県民投票は玉城県政の切り札だが、4日、米軍普天間飛行場を抱える宜野湾市では、県民投票に反対する意見書を可決した。反対決議は、首長が安倍政権と近い石垣市に続き、2例目となる。宜野湾市や石垣市の有権者は、辺野古移設問題に対して意思表示の機会を奪われるのだろうか。
県民投票条例の制度設計に携わった、成蹊大学法科大学院の武田真一郎教授が両市の姿勢を批判する。

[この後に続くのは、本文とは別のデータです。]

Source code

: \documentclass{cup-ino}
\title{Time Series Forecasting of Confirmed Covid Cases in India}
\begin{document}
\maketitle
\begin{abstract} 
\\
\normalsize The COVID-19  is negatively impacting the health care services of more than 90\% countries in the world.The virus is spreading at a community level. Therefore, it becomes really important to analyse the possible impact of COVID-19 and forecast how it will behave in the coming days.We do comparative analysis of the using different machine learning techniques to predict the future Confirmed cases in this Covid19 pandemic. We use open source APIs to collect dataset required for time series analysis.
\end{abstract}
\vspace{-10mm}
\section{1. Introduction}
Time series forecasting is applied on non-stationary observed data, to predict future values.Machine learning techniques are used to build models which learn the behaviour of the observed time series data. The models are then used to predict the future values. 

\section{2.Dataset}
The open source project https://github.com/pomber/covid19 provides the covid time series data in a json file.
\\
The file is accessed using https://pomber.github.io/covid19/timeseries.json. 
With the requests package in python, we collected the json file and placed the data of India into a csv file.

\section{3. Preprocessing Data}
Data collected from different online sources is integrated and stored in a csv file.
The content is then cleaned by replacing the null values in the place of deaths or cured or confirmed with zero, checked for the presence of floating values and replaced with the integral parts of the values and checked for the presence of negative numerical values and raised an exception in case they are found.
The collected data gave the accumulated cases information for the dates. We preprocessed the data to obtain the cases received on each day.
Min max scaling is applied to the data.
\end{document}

「市町村は県の条例で定められた投票事務を行う義務があり、県民投票に反対だからといって拒否できません。市が有権者の投票権を侵害することにもなります。投票が出来なければ、住民から損害賠償請求訴訟を起こされるのは必至でしょう。賛成の人も反対の人も意見表明ができるのだから、県民投票じたいは中立的なものです。それに反対するというのは、首長も議会も住民代表としての職務を逸脱していると言えます」
沖縄の民意分断を狙いながら、最初に土砂が投入されるのは、辺野古崎突端の南側の浅瀬だ。約6・3ヘクタールで、埋立て区域全体の約4%だ。
土木技術者の奥間政則さんがこう語る。
「もともと沖縄防衛局が作業ヤードにするため、先行埋め立てを計画していた区域です。面積は小さくても作業ヤードが確保されれば、資材がどんどん運ばれて効率的に埋め立てが進められてしまいます。反対運動をあきらめさせようとしているのでしょうが、そう思い通りにはさせません」
埋め立てによって、絶滅危惧種を含む5800種以上の生物が棲む豊饒な海が破壊されることになる。
前出の武田教授がこう警告する。
「国は使えないはずの行政不服審査法の請求で県の『埋立て承認の撤回』の効力を停止したのは、明らかに違法です。違法状態のまま埋め立てを強行すれば、損害賠償と原状回復義務が生じることになります」
土砂が投入されれば、沖縄と「本土」の溝はいっそう深まる。
来年2月には、米軍普天間飛行場の「5年以内の運用停止」の期限も来る。政府が仲井眞弘多元知事の求めに応じ、14年2月を起点に「5年以内」と約束したものだ。だが、それも空手形でしかない。